- Pound chicken breasts to an even 1.5cm thickness, then season both sides generously with salt and black pepper.
- Set up a breading station with three shallow dishes: plain flour in the first, beaten eggs in the second, and panko breadcrumbs in the third.
- Coat each chicken breast in flour, shaking off the excess, then dip in egg, and finally press firmly into panko to ensure an even, thorough coating.
- Heat neutral oil in a deep pan to 170°C (340°F) and fry the breaded chicken for 5–6 minutes per side until deep golden and cooked through (internal temp 74°C/165°F). Drain on a wire rack.
- While the chicken rests, cook the rice according to package instructions, then mold into dome shapes on the plate and sprinkle with black sesame seeds.
- Blanch shelled edamame in salted boiling water for 3 minutes, then drain.
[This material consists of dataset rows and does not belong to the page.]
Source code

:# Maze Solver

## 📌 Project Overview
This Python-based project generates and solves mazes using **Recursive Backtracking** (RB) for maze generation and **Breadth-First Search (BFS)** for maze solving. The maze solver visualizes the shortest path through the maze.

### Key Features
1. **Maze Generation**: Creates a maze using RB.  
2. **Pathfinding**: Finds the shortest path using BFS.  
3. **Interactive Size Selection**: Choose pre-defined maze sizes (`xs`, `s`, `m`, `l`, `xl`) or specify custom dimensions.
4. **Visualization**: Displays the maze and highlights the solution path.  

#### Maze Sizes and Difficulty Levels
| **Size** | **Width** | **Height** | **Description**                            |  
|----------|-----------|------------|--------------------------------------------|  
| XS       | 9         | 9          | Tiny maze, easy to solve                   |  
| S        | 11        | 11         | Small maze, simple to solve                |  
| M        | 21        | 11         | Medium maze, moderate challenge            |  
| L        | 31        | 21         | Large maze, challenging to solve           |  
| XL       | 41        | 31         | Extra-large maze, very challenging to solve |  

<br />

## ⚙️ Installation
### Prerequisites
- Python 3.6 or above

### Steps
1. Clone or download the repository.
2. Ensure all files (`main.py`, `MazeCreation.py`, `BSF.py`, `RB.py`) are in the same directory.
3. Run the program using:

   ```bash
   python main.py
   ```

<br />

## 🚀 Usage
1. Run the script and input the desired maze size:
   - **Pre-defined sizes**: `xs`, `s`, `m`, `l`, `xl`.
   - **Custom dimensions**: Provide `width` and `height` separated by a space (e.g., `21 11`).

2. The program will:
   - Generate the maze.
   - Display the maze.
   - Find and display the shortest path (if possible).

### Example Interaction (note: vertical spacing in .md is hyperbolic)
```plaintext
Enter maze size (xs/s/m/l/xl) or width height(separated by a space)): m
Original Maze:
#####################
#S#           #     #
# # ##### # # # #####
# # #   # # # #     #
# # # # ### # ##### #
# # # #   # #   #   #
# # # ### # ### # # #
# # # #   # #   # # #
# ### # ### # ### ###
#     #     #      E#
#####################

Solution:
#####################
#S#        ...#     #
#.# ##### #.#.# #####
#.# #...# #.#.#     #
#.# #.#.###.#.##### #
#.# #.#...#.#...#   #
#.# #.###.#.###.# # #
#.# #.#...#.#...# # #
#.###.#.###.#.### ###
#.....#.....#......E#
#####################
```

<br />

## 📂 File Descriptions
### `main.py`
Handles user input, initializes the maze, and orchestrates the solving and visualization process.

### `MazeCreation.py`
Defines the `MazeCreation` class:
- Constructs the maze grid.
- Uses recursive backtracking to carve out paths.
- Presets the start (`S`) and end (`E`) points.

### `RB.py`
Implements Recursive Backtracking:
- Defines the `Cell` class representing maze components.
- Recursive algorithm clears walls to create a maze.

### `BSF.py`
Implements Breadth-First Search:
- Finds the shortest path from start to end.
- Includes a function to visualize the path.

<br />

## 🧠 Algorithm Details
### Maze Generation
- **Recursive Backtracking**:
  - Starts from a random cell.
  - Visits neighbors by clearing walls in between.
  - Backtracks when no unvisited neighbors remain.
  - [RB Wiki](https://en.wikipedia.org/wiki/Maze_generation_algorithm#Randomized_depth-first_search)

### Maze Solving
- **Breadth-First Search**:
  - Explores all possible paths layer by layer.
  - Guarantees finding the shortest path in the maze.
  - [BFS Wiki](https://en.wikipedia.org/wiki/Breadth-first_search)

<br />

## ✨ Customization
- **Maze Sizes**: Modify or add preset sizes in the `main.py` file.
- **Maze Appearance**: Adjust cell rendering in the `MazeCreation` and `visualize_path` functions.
Warm corn kernels in a small pan or microwave.
- Arrange salad greens and shredded cabbage on the plate, slice the chicken and place on top, then add rice, edamame, and corn in separate sections.
- Pipe or spoon ketchup alongside the chicken and serve the tonkatsu dipping sauce in a small side bowl.
Tip: For the crispiest panko crust, refrigerate the breaded chicken uncovered for 15–20 minutes before frying — this helps the coating adhere and prevents it from falling off in the oil.